The new climate denialism: Labor’s Net Zero Plan

1 October 2025
Cormac Mills Ritchard

The Albanese government has released its plan to reach net zero emissions by 2050, with a target of 62 to 70 percent reductions by 2035. It is a hoax.

There are two ways to obstruct climate action: denialism and deceit. The Liberals have given us plenty of experience with the former. Labor is trying its hand at the latter. Its “Net Zero Plan intends to neutralise the political issue of climate action (not the actual emissions) through a smokescreen of good vibes and creative accounting. When Liberal Prime Minister Scott Morrison was dragged kicking and screaming into presenting his net-zero plan in 2021, it was widely derided. Chris Bowen, now federal climate minister, at the time said it was a scam, not a plan. The same can be said for his, which differs very little in its essence.

Like Morrison’s, it is imbued with techno-mysticism, praying that solutions like green hydrogen and carbon capture and storage become commercially viable, to prevent any real costs to capitalists. Like Morrison’s, it cooks the emissions books so long they’ve turned black—claiming that Australia has already reduced emissions 29 percent on 2005 levels (every year Labor and Liberal governments arbitrarily raise the amount of carbon they estimate the land is taking out of the air). Like Morrison’s, it lets companies continue to increase their emissions. All they have to do is pay for some carbon credits to “offset” them.

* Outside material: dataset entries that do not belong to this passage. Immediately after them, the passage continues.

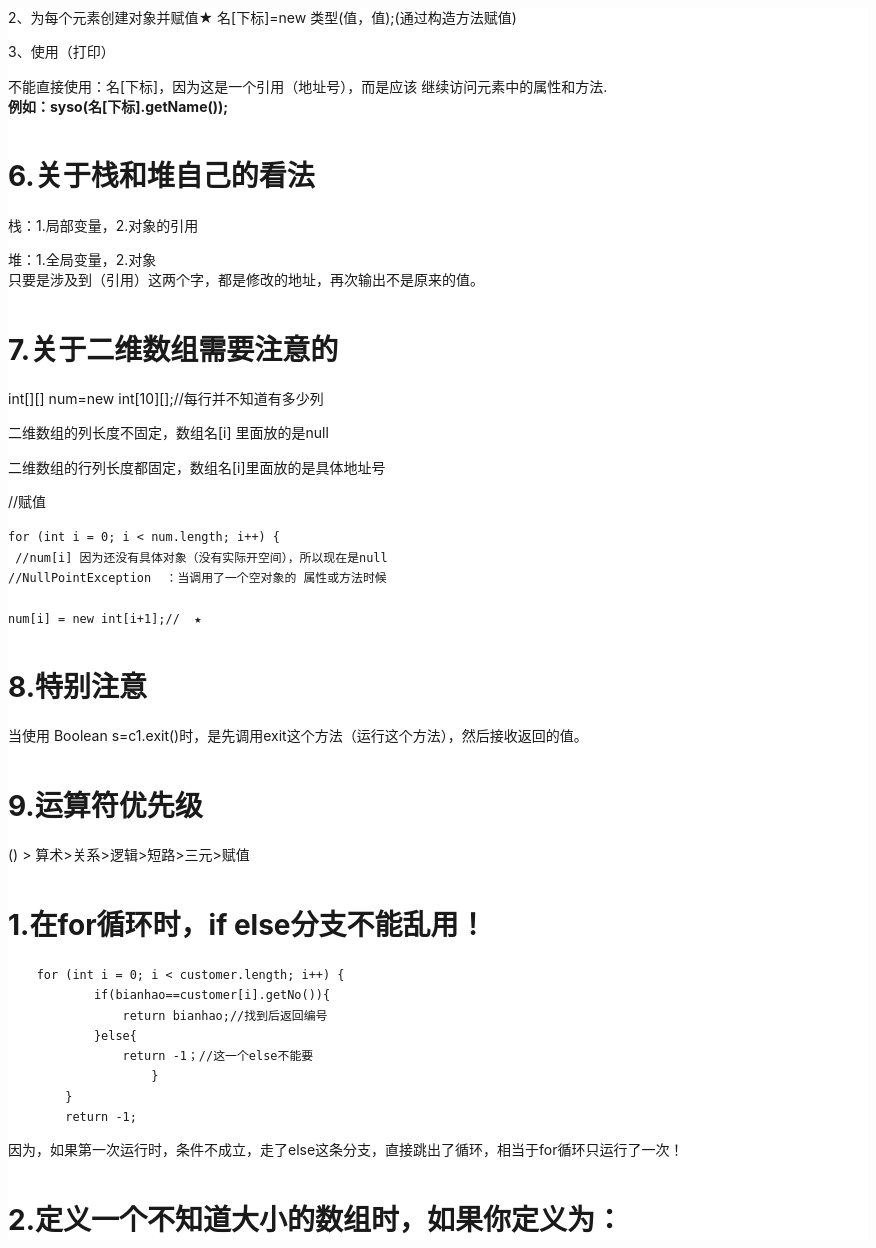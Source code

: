 2、为每个元素创建对象并赋值★
名[下标]=new 类型(值，值);(通过构造方法赋值)

3、使用（打印）

不能直接使用：名[下标]，因为这是一个引用（地址号），而是应该
继续访问元素中的属性和方法.<br>
**例如：syso(名[下标].getName());**
# 6.关于栈和堆自己的看法 #
栈：1.局部变量，2.对象的引用

堆：1.全局变量，2.对象 <br>
只要是涉及到（引用）这两个字，都是修改的地址，再次输出不是原来的值。

# 7.关于二维数组需要注意的 #
 int[][] num=new int[10][];//每行并不知道有多少列

二维数组的列长度不固定，数组名[i] 里面放的是null

二维数组的行列长度都固定，数组名[i]里面放的是具体地址号


		
//赋值
	
    for (int i = 0; i < num.length; i++) {
     //num[i] 因为还没有具体对象（没有实际开空间），所以现在是null
    //NullPointException  ：当调用了一个空对象的 属性或方法时候
    			
    num[i] = new int[i+1];//  ★
# 8.特别注意 #
			
当使用 Boolean s=c1.exit()时，是先调用exit这个方法（运行这个方法），然后接收返回的值。
 # 9.运算符优先级 #

() > 算术>关系>逻辑>短路>三元>赋值

# 1.在for循环时，if else分支不能乱用！ #
        for (int i = 0; i < customer.length; i++) {
    			if(bianhao==customer[i].getNo()){
    				return bianhao;//找到后返回编号
    			}else{
                    return -1；//这一个else不能要
                        }
    		}
    		return -1;
因为，如果第一次运行时，条件不成立，走了else这条分支，直接跳出了循环，相当于for循环只运行了一次！
# 2.定义一个不知道大小的数组时，如果你定义为： #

Labor’s targets, despite what Albanese claims, are not “backed by the science”. In fact, the Climate Change Authority, which developed them, revised its numbers down after consultations with business. The Australian Academy of Science supports a target of 74 percent by 2030 and net-zero by 2035 as the only path consistent with the Paris Agreement’s goal of keeping well below 2 degrees warming. Yet even this would be insufficient, as either of these targets—as the Academy points out—covers only a fifth of Australia’s emissions: those produced within its borders, never mind all the coal and gas exported overseas!

Yet to say that the target needs to be higher, or the plan more effective, misses the point. The point of the Net Zero Plan is to help us reconcile the irreconcilable—Labor claims to be reducing emissions while expanding fossil fuel exploitation.

Since Labor formed government in 2022, it has approved 31 new coal, gas and oil projects. In an analysis released this month, “The Albanese Government’s fossil fuel approvals”, the Climate Council estimated that these projects’ total lifetime carbon emissions will be 6.5 billion tonnes, equivalent to fifteen years of Australia’s current emissions. The colossal North West Shelf “carbon bomb” is meant to run until 2070, twenty years after we ought to have entered Labor’s new utopia of “green jobs and growth”.

In squaring this circle, the best thing Labor has got going for it is the Liberals themselves. Incapable of shedding its climate denialism, the Coalition has been the perfect foil, allowing Labor to present itself as a sensible climate pragmatist. It can pull off a feat the conservatives never could—cementing Australia’s climate-wrecking future under the mask of progressivism.

The consequences are extreme, as the first National Climate Risk Assessment (NCRA) makes clear. After delaying it for almost a year, the federal government released this report just days before its Net Zero Plan, hoping to control the story. It’s no surprise why—the NCRA spares no detail about the destruction the climate crisis will wreak. There are plenty of the ever-reddening heat maps you might expect, but the report also considers the details on the ground, like how heat will warp railways and impede supply lines, and how harsher droughts will increase suicide rates. It’s as close as you get to a totalising view of the cataclysmic crisis we’re facing.

Heatwaves are already the deadliest natural hazard in Australia, and will increase in intensity in the coming decades. At 3 degrees of warming, the NCRA predicts that heat-related mortality will more than triple in Melbourne and quintuple in Sydney and Darwin. Plant life will suffer greatly, swathes of our natural environment being destroyed and some of our most important carbon sinks being crippled. Between 40 and 70 percent of native plant species will be at risk.

More than 1.5 million people in Australia will experience sea level rise and coastal flooding by 2050 (when the NCRA expects us to hit 2 degrees warming), doubling to 3 million by 2090 (at 3 degrees). Combined with the threat of bushfires and inland flooding, 1 million homes will be at “very high risk” by 2050, rendering them uninsurable.

Indigenous Australians will be worse affected. The rate of sea rise in the Torres Strait is almost double the Australian average, and flooding will double by 2050. Remote communities deprived of adequate telecommunications infrastructure, housing and health care will be isolated when disasters strike. At the same time, the poor city suburbs where Aboriginal people are overwhelmingly concentrated are already urban heat islands, barrios of concrete and asphalt (like Blacktown and Sydney’s outer west) where heatwaves will kill the greatest numbers of people.

Labor is paving the way for this future. Its plans and targets are not half-measures but cover for expanding fossil fuels. We can’t allow them to obscure that fact.